■ What this task involves: Take the line containing "Den bruges blandt" and every line after it in the data below, and print them exactly as given, with nothing else.

■ Exercise material:

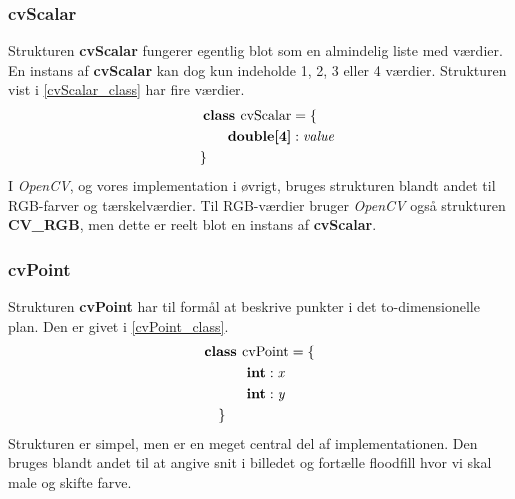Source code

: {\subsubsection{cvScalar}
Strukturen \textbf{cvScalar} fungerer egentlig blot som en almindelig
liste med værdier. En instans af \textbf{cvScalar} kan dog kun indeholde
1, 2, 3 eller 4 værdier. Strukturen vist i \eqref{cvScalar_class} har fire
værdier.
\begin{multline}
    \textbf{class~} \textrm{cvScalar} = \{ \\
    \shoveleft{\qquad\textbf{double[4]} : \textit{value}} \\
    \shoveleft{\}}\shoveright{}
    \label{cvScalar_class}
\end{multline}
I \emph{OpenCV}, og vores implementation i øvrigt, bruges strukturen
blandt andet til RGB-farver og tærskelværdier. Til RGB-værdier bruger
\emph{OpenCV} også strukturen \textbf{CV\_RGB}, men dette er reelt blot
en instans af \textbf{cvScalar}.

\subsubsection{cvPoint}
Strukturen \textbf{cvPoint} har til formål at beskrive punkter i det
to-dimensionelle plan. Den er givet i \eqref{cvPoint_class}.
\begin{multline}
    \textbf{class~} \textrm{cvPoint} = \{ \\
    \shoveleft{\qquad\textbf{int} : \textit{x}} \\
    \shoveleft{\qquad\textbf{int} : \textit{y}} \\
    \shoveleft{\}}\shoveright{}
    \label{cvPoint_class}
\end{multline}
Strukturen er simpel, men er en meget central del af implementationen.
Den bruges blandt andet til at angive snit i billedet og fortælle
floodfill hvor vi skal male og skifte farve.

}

■ Written response:
Den bruges blandt andet til at angive snit i billedet og fortælle
floodfill hvor vi skal male og skifte farve.

}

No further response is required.